Offloading medical costs is a major concern for employees. That protection can equal or even exceed the value of the weekly wage.

However, health insurance protection is not always what it seems. Insurance companies are known for creating obstacles and denying medical claims. Among others, providers such as Blue Cross Blue Shield, Anthem and United Healthcare often use terms such as “not medically necessary” or “experimental treatments” in denials of health benefits that should be covered. This is in addition to the flat-out insurance denials due to a medical treatment, visit or procedure not being covered under the policy.

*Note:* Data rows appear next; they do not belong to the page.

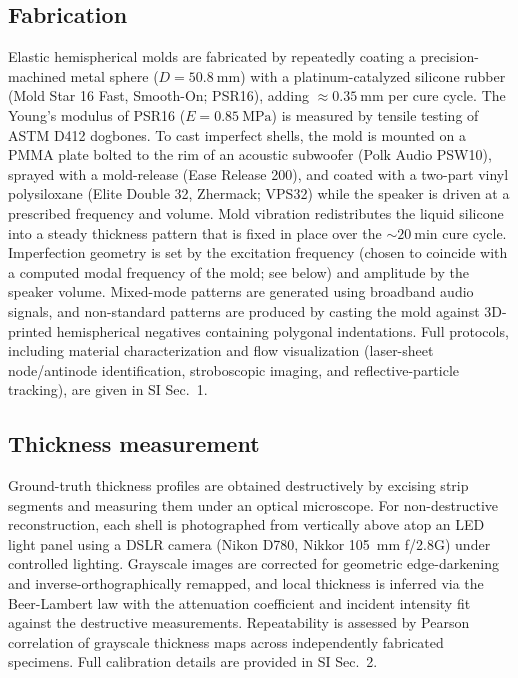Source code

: \documentclass[twocolumn,letter,11pt]{article}
\begin{document}
\subsection*{Fabrication}
Elastic hemispherical molds are fabricated by repeatedly coating a precision-machined metal sphere ($D = \SI{50.8}{\milli\metre}$) with a platinum-catalyzed silicone rubber (Mold Star 16 Fast, Smooth-On; PSR16), adding $\approx \SI{0.35}{\milli\metre}$ per cure cycle. The Young's modulus of PSR16 ($E = \SI{0.85}{\mega\pascal}$) is measured by tensile testing of ASTM D412 dogbones. To cast imperfect shells, the mold is mounted on a PMMA plate bolted to the rim of an acoustic subwoofer (Polk Audio PSW10), sprayed with a mold-release (Ease Release 200), and coated with a two-part vinyl polysiloxane (Elite Double 32, Zhermack; VPS32) while the speaker is driven at a prescribed frequency and volume. Mold vibration redistributes the liquid silicone into a steady thickness pattern that is fixed in place over the $\sim \SI{20}{\minute}$ cure cycle. Imperfection geometry is set by the excitation frequency (chosen to coincide with a computed modal frequency of the mold; see below) and amplitude by the speaker volume. Mixed-mode patterns are generated using broadband audio signals, and non-standard patterns are produced by casting the mold against 3D-printed hemispherical negatives containing polygonal indentations. Full protocols, including material characterization and flow visualization (laser-sheet node/antinode identification, stroboscopic imaging, and reflective-particle tracking), are given in SI Sec.~1.

\subsection*{Thickness measurement}
Ground-truth thickness profiles are obtained destructively by excising strip segments and measuring them under an optical microscope. For non-destructive reconstruction, each shell is photographed from vertically above atop an LED light panel using a DSLR camera (Nikon D780, Nikkor \SI{105}{\milli\metre} f/2.8G) under controlled lighting. Grayscale images are corrected for geometric edge-darkening and inverse-orthographically remapped, and local thickness is inferred via the Beer-Lambert law with the attenuation coefficient and incident intensity fit against the destructive measurements. Repeatability is assessed by Pearson correlation of grayscale thickness maps across independently fabricated specimens. Full calibration details are provided in SI Sec.~2.
\end{document}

Many times, the status of a claim as medically necessary or experimental (or simply not covered) is decided by an employee of the insurance company. The only person who should be able to determine whether your care is medically necessary is your treating physician. While there are instances when a particular policy expressly does not cover a treatment, many times a denial of health benefits stems more from a lack of information and an insurance company’s hasty, incomplete decision-making.

If your employer-provided health benefits have faced denial of coverage for a medical treatment, visit or procedure, you have rights to dispute a wrongful denial of benefits and even file a lawsuit.

Like all employee benefits (e.g. long-term disability, short-term disability, 401k, life insurance), your health benefits are governed under the Employee Retirement Income Security Act of 1974 (ERISA). ERISA requires the claim administrator to provide an internal review of any employee benefits denials, including coverage for medical treatment.

The best time to produce all necessary information regarding the health benefits denial and demonstrate why the care is medically necessary or why the treatment is covered under the policy is during the internal insurance appeal or review process.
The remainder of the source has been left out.